Categories = ['ARSON', 'ASSAULT', 'BAD CHECKS', 'BRIBERY', 'BURGLARY',
              'DISORDERLY CONDUCT', 'DRIVING UNDER THE INFLUENCE',
              'DRUG/NARCOTIC', 'DRUNKENNESS', 'EMBEZZLEMENT', 'EXTORTION',
              'FAMILY OFFENSES', 'FORGERY/COUNTERFEITING', 'FRAUD', 'GAMBLING',
              'KIDNAPPING', 'LARCENY/THEFT', 'LIQUOR LAWS', 'LOITERING',
              'MISSING PERSON', 'NON-CRIMINAL', 'OTHER OFFENSES',
              'PORNOGRAPHY/OBSCENE MAT', 'PROSTITUTION', 'RECOVERED VEHICLE',
              'ROBBERY', 'RUNAWAY', 'SECONDARY CODES', 'SEX OFFENSES FORCIBLE',
              'SEX OFFENSES NON FORCIBLE', 'STOLEN PROPERTY', 'SUICIDE',
              'SUSPICIOUS OCC', 'TREA', 'TRESPASS', 'VANDALISM', 'VEHICLE THEFT',
              'WARRANTS', 'WEAPON LAWS']

## Helper functions for recoding data
Here are the helper functions for recoding data. We'll add more as we create some new features

In [None]:
def recodeData(df, isTrain = False):
    '''This function takes in the dataframe that we get from loading in the 
    SF crime data and returns a re-coded dataframe that has all the 
    additional features we want to add and the categorical features recoded 
    and cleaned.
    '''

    #since the modifications are done in-place we don't return the dataframe. 
    #we do, however, return the list of all the columns we added.
    df, newLatLon = removeOutlierLatLon(df)
    df, newDate = recodeDates(df)
    df, newDistrict = recodePoliceDistricts(df)
    print "recoding addresses"
    df, newAddress, streetColumns = recodeAddresses(df)

    
    addedColumns = [] 
    addedColumns += newDate
    addedColumns += newDistrict 
    addedColumns += newLatLon
    addedColumns += newAddress
    
    
   

    if (isTrain):
        newCategory = recodeCategories(df)
        addedColumns += newCategory
        try: #prevents error if the coumns have already been removed or we are processing test data
            columnsToDrop = ['Descript', 'Resolution']
            df.drop(columnsToDrop, axis=1, inplace=True)
        except:
            print "already recoded or using test data"
         

    return df, addedColumns, streetColumns

In [None]:
def recodeDates(df):
    '''This function takes in a dataframe and recodes the date field into 
    useable values. Here, we also recode the day of week.'''
    #Recode the dates column to year, month, day and hour columns
    df['DateTime'] = df['Dates'].apply(
        lambda x: datetime.strptime(x, '%Y-%m-%d %H:%M:%S'))

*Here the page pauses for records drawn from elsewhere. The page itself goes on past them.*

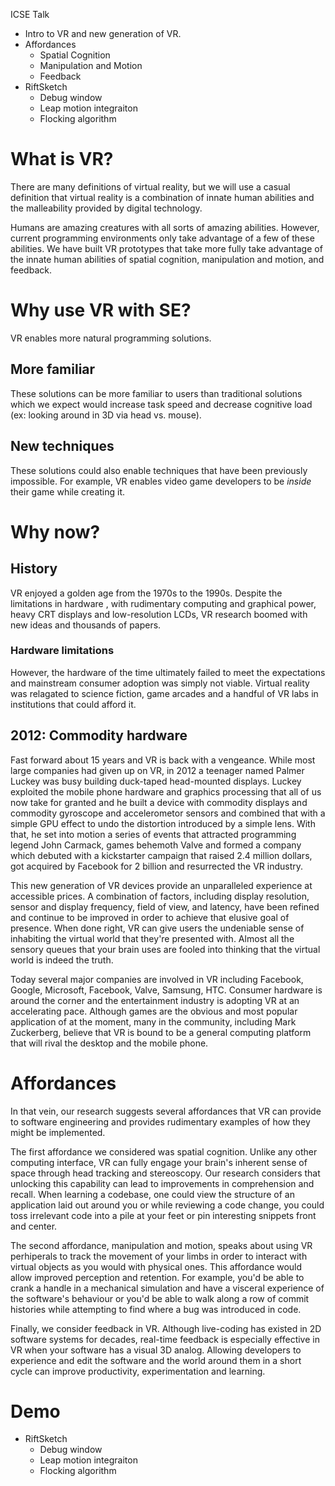ICSE Talk
- Intro to VR and new generation of VR.
- Affordances
    - Spatial Cognition
    - Manipulation and Motion
    - Feedback
- RiftSketch
    - Debug window
    - Leap motion integraiton
    - Flocking algorithm


# What is VR?
There are many definitions of virtual reality, but we will use a casual definition that virtual reality is a combination of innate human abilities and the malleability provided by digital technology.

Humans are amazing creatures with all sorts of amazing abilities.  However, current programming environments only take advantage of a few of these abilities.  We have built VR prototypes that take more fully take advantage of the innate human abilities of spatial cognition, manipulation and motion, and feedback.

# Why use VR with SE?
VR enables more natural programming solutions. 

## More familiar
These solutions can be more familiar to users than traditional solutions which we expect would increase task speed and decrease cognitive load (ex: looking around in 3D via head vs. mouse). 

## New techniques
These solutions could also enable techniques that have been previously impossible. For example, VR enables video game developers to be *inside* their game while creating it.


# Why now?

## History
VR enjoyed a golden age from the 1970s to the 1990s.  Despite the limitations in hardware , with rudimentary computing and graphical power, heavy CRT displays and low-resolution LCDs, VR research boomed with new ideas and thousands of papers.

### Hardware limitations
However, the hardware of the time ultimately failed to meet the expectations and mainstream consumer adoption was simply not viable. Virtual reality was relagated to science fiction, game arcades and a handful of VR labs in institutions that could afford it. 

## 2012: Commodity hardware
Fast forward about 15 years and VR is back with a vengeance. While most large companies had given up on VR, in 2012 a teenager named Palmer Luckey was busy building duck-taped head-mounted displays. Luckey exploited the mobile phone hardware and graphics processing that all of us now take for granted and he built a device with commodity displays and commodity gyroscope and accelerometor sensors and combined that with a simple GPU effect to undo the distortion introduced by a simple lens. With that, he set into motion a series of events that attracted programming legend John Carmack, games behemoth Valve and formed a company which debuted with a kickstarter campaign that raised 2.4 million dollars, got acquired by Facebook for 2 billion and resurrected the VR industry.

This new generation of VR devices provide an unparalleled experience at accessible prices. A combination of factors, including display resolution, sensor and display frequency, field of view, and latency, have been refined and continue to be improved in order to achieve that elusive goal of presence. When done right, VR can give users the undeniable sense of inhabiting the virtual world that they're presented with. Almost all the sensory queues that your brain uses are fooled into thinking that the virtual world is indeed the truth.

Today several major companies are involved in VR including Facebook, Google, Microsoft, Facebook, Valve, Samsung, HTC. Consumer hardware is around the corner and the entertainment industry is adopting VR at an accelerating pace. Although games are the obvious and most popular application of at the moment, many in the community, including Mark Zuckerberg, believe that VR is bound to be a general computing platform that will rival the desktop and the mobile phone.

# Affordances

In that vein, our research suggests several affordances that VR can provide to software engineering and provides rudimentary examples of how they might be implemented.

The first affordance we considered was spatial cognition. Unlike any other computing interface, VR can fully engage your brain's inherent sense of space through head tracking and stereoscopy. Our research considers that unlocking this capability can lead to improvements in comprehension and recall. When learning a codebase, one could view the structure of an application laid out around you or while reviewing a code change, you could toss irrelevant code into a pile at your feet or pin interesting snippets front and center.

The second affordance, manipulation and motion, speaks about using VR perhiperals to track the movement of your limbs in order to interact with virtual objects as you would with physical ones. This affordance would allow improved perception and retention. For example, you'd be able to crank a handle in a mechanical simulation and have a visceral experience of the software's behaviour or you'd be able to walk along a row of commit histories while attempting to find where a bug was introduced in code.

Finally, we consider feedback in VR. Although live-coding has existed in 2D software systems for decades, real-time feedback is especially effective in VR when your software has a visual 3D analog. Allowing developers to experience and edit the software and the world around them in a short cycle can improve productivity, experimentation and learning.

# Demo

- RiftSketch
    - Debug window
    - Leap motion integraiton
    - Flocking algorithm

    df['Year'] = df['DateTime'].apply(lambda x: x.year)
    df['Month'] = df['DateTime'].apply(lambda x: x.month)
    df['Day'] = df['DateTime'].apply(lambda x: x.day)
    df['Hour'] = df['DateTime'].apply(lambda x: x.hour)
    df['Minute'] = df['DateTime'].apply(lambda x: x.minute)
    df['DayOfWeekRecode'] = df['DateTime'].apply(lambda x: x.weekday())
    #df['MinuteOfWeek'] = df['DateTime'].apply(lambda x: x.weekday()*24*60 + x.hour*60 + x.minute)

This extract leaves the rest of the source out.